■ RECORDS:

════════

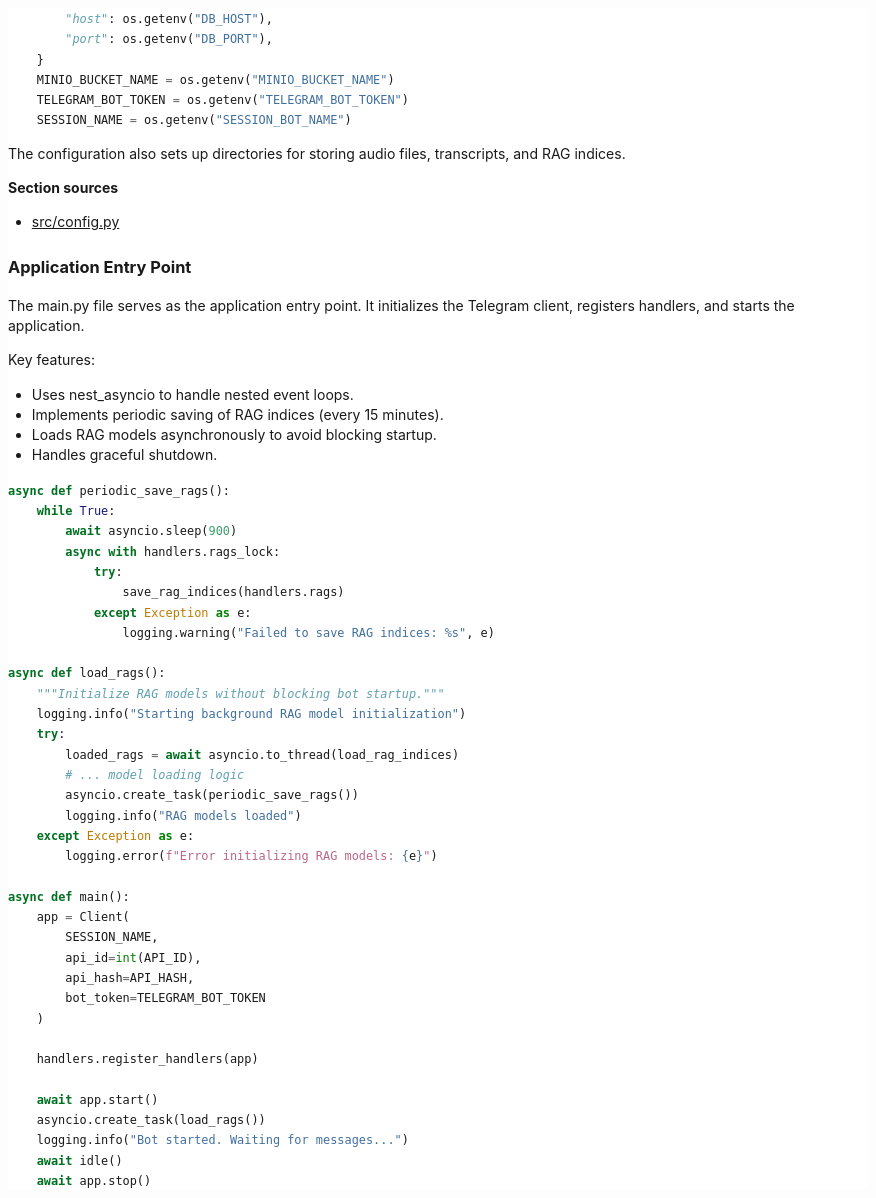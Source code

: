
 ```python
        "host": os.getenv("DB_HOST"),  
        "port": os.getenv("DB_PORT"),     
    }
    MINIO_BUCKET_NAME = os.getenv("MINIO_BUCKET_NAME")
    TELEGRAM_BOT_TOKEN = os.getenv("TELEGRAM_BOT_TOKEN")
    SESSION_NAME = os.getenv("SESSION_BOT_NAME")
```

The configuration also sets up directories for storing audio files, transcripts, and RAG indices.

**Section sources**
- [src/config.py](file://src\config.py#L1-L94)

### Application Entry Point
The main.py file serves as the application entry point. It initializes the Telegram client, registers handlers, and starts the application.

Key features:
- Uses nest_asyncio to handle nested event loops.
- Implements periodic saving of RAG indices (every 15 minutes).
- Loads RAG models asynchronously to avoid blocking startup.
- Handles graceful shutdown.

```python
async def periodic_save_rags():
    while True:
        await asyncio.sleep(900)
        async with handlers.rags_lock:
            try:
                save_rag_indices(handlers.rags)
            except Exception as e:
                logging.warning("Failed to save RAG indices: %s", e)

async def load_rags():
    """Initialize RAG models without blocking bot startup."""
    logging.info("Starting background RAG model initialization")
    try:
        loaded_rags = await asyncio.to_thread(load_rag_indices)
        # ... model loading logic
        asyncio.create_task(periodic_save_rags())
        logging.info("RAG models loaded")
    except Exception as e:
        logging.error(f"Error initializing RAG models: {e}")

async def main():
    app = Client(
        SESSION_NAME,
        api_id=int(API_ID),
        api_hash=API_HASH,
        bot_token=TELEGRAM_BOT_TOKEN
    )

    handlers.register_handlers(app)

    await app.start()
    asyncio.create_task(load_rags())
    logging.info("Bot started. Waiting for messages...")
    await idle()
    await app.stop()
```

════════

■ BRIEF: Images are not part of the copy. Everything else in the records must be reproduced exactly.

■ SOLUTION FOR THIS TASK:
Source code

:
 ```python
        "host": os.getenv("DB_HOST"),  
        "port": os.getenv("DB_PORT"),     
    }
    MINIO_BUCKET_NAME = os.getenv("MINIO_BUCKET_NAME")
    TELEGRAM_BOT_TOKEN = os.getenv("TELEGRAM_BOT_TOKEN")
    SESSION_NAME = os.getenv("SESSION_BOT_NAME")
```

The configuration also sets up directories for storing audio files, transcripts, and RAG indices.

**Section sources**
- [src/config.py](file://src\config.py#L1-L94)

### Application Entry Point
The main.py file serves as the application entry point. It initializes the Telegram client, registers handlers, and starts the application.

Key features:
- Uses nest_asyncio to handle nested event loops.
- Implements periodic saving of RAG indices (every 15 minutes).
- Loads RAG models asynchronously to avoid blocking startup.
- Handles graceful shutdown.

```python
async def periodic_save_rags():
    while True:
        await asyncio.sleep(900)
        async with handlers.rags_lock:
            try:
                save_rag_indices(handlers.rags)
            except Exception as e:
                logging.warning("Failed to save RAG indices: %s", e)

async def load_rags():
    """Initialize RAG models without blocking bot startup."""
    logging.info("Starting background RAG model initialization")
    try:
        loaded_rags = await asyncio.to_thread(load_rag_indices)
        # ... model loading logic
        asyncio.create_task(periodic_save_rags())
        logging.info("RAG models loaded")
    except Exception as e:
        logging.error(f"Error initializing RAG models: {e}")

async def main():
    app = Client(
        SESSION_NAME,
        api_id=int(API_ID),
        api_hash=API_HASH,
        bot_token=TELEGRAM_BOT_TOKEN
    )

    handlers.register_handlers(app)

    await app.start()
    asyncio.create_task(load_rags())
    logging.info("Bot started. Waiting for messages...")
    await idle()
    await app.stop()
```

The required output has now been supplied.